As the title suggests, this short, set in the frozen tundra of desolate Canada, is filled with a chilling palette of whites, blues, and grays. More eerie, however, is the landscape. A young, female Inuit takes to the outside world, exploring and hunting an environment that is both the past and the future. From a snowy, barren outpost to a dense city that is equally cold and empty, the hunter walks the desolate world, seeking sustenance.
Written and directed by Jeremy Ball, Frost is a well-crafted and clever commentary on the way we treat our world and the cyclical nature of life, with a very interesting twist that sure is to entertain and unnerve.
Broken Heart Syndrome
Before you can even get settled into the darkly lit bedroom where a young couple is fornicating in bed, Russ is being broken up with.
A quirky, bizarre, and of course, sad look on the nature of relationships, where one side naturally sees things differently than the other, Broken Heart Syndrome makes physical the emotion responses one feels when they lose their partner. Russ is traumatized day and night, failing miserably and spectacularly as a teacher, lover, and dreamer, all while seeking medical treatment for his ever swelling and literally broken heart.

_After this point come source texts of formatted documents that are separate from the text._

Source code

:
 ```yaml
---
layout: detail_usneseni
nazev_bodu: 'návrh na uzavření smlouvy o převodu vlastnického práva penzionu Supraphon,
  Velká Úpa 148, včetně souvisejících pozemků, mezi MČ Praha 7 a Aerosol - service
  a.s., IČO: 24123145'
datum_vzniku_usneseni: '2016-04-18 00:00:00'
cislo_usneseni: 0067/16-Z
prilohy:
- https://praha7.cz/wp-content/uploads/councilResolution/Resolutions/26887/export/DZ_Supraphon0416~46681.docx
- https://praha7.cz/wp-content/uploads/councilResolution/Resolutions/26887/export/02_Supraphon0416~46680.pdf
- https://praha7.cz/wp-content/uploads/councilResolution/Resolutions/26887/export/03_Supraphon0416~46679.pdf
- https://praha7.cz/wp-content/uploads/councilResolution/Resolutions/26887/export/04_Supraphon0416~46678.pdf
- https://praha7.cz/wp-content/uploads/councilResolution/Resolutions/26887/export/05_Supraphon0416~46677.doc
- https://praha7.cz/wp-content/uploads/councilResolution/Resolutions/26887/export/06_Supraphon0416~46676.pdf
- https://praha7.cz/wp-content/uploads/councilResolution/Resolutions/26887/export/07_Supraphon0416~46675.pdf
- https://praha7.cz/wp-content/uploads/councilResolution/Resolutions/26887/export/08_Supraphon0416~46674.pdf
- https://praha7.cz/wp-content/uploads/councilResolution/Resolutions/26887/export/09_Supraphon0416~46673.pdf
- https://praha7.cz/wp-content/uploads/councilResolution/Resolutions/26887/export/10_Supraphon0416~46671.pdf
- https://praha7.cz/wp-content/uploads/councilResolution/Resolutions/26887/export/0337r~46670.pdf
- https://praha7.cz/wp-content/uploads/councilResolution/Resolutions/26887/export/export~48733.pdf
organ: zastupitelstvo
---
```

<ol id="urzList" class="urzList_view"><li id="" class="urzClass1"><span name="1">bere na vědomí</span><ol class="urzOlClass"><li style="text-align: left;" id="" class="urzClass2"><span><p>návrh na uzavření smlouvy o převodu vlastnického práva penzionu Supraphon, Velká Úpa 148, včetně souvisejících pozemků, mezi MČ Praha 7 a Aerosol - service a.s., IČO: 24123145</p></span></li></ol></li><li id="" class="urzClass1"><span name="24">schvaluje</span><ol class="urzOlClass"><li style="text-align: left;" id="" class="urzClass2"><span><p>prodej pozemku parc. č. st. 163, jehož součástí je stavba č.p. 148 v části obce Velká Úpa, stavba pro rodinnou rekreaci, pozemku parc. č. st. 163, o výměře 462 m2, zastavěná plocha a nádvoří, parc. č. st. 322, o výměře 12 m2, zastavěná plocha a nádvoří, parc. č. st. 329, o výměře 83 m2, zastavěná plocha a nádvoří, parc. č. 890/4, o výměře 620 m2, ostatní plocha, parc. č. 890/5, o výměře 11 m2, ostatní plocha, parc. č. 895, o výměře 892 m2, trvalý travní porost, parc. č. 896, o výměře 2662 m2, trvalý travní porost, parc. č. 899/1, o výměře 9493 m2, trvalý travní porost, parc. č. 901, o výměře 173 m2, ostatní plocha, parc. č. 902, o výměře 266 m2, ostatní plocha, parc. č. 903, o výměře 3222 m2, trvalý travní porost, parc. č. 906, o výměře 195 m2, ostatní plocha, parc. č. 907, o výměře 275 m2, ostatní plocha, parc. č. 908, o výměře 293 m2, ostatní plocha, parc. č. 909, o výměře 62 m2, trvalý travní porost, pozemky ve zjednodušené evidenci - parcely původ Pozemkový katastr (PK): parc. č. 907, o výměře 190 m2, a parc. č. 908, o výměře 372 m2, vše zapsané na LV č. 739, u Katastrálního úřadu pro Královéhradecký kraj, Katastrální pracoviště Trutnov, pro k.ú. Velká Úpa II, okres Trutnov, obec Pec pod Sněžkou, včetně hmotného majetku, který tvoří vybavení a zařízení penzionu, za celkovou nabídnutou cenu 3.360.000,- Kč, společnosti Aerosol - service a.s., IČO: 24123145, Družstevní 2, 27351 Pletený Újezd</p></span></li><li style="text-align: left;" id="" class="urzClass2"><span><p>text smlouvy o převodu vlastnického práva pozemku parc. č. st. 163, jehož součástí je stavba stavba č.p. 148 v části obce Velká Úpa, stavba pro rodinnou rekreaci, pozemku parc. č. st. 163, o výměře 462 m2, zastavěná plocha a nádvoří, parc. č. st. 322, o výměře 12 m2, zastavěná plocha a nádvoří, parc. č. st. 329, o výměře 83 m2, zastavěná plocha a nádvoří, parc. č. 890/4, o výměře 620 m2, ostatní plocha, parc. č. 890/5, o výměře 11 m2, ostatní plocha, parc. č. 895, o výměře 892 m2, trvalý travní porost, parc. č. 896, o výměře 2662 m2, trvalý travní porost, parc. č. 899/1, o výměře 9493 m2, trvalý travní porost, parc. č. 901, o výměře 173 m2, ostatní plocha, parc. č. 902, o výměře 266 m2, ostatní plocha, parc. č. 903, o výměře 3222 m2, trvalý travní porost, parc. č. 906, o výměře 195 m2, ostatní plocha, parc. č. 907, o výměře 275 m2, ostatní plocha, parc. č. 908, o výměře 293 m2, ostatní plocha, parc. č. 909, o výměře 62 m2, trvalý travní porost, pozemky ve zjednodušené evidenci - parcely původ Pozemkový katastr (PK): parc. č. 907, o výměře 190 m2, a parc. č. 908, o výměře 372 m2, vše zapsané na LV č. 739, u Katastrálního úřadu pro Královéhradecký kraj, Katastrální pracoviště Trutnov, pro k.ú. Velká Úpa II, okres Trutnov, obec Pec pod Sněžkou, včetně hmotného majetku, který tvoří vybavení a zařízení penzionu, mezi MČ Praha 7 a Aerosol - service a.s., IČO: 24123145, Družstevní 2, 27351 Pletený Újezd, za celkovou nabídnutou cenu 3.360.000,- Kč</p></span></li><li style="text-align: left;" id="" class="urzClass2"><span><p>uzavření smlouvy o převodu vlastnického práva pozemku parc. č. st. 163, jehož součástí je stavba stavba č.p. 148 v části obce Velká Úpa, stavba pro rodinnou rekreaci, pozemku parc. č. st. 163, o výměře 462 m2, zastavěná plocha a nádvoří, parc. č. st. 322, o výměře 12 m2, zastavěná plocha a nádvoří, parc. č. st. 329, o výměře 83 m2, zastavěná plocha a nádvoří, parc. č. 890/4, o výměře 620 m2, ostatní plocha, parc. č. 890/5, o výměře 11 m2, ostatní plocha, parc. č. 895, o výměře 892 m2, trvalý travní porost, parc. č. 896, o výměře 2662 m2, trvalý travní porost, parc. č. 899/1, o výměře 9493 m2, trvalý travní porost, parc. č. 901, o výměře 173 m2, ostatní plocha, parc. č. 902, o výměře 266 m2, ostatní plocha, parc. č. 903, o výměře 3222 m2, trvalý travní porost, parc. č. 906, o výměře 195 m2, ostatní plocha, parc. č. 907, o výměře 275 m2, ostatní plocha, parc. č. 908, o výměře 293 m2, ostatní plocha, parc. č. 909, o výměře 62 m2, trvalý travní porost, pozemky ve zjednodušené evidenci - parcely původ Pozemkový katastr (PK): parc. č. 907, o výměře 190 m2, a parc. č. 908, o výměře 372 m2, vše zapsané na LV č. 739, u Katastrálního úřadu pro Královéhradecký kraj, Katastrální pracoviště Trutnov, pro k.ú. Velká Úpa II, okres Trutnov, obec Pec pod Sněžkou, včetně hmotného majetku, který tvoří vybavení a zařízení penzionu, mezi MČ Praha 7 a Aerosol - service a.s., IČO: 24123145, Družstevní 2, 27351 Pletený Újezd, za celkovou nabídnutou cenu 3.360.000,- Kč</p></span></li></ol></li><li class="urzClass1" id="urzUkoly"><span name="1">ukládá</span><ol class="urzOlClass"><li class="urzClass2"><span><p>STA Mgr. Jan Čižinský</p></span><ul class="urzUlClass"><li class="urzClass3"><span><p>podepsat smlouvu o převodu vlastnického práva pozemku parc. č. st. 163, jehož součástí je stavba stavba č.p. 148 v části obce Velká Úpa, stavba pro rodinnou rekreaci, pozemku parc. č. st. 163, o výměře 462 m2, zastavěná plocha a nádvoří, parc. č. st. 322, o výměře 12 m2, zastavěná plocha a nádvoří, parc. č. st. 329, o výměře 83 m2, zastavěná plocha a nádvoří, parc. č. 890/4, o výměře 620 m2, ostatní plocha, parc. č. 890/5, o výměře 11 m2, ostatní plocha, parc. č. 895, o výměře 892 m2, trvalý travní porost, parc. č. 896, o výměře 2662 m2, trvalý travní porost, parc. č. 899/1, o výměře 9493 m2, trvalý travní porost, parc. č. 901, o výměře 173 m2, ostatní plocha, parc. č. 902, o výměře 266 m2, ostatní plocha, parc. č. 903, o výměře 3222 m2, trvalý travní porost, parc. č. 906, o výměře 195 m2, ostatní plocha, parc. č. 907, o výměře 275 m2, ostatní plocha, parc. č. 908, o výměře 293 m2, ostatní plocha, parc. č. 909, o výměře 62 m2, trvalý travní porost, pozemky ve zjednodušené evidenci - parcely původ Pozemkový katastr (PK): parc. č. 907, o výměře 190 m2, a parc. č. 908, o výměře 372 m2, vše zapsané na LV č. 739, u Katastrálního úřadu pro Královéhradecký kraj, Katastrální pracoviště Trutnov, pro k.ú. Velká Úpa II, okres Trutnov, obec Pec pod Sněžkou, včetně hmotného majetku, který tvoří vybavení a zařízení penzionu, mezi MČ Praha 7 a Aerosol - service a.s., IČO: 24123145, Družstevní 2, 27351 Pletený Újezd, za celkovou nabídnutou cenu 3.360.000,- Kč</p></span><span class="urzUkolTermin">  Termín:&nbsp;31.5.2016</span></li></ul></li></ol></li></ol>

It is a universal story, based on a true one another to writer and director Dusty Mancinelli so simple, yet so charmingly and creatively told, captivating through to the dramatic finish where Russ seeks radical treatments to his chronic illness.
Lewis Bennett’s investigative documentary about gangs in Vancouver is as funny as it is charming. Impelled by an absurd comment made from his middle school teacher, warning that should Lewis not change his reckless ways, he would become part of an Asian gang, Lewis embarks on a mission to discover if he is in fact already in a gang, Asian or otherwise, and doesn’t yet know it. Often hysterical, with interviews from his mother, friends, policeman, and at last a childhood bully, Asian Gangs is some silly fun with a bit of heart and eventually some meaning.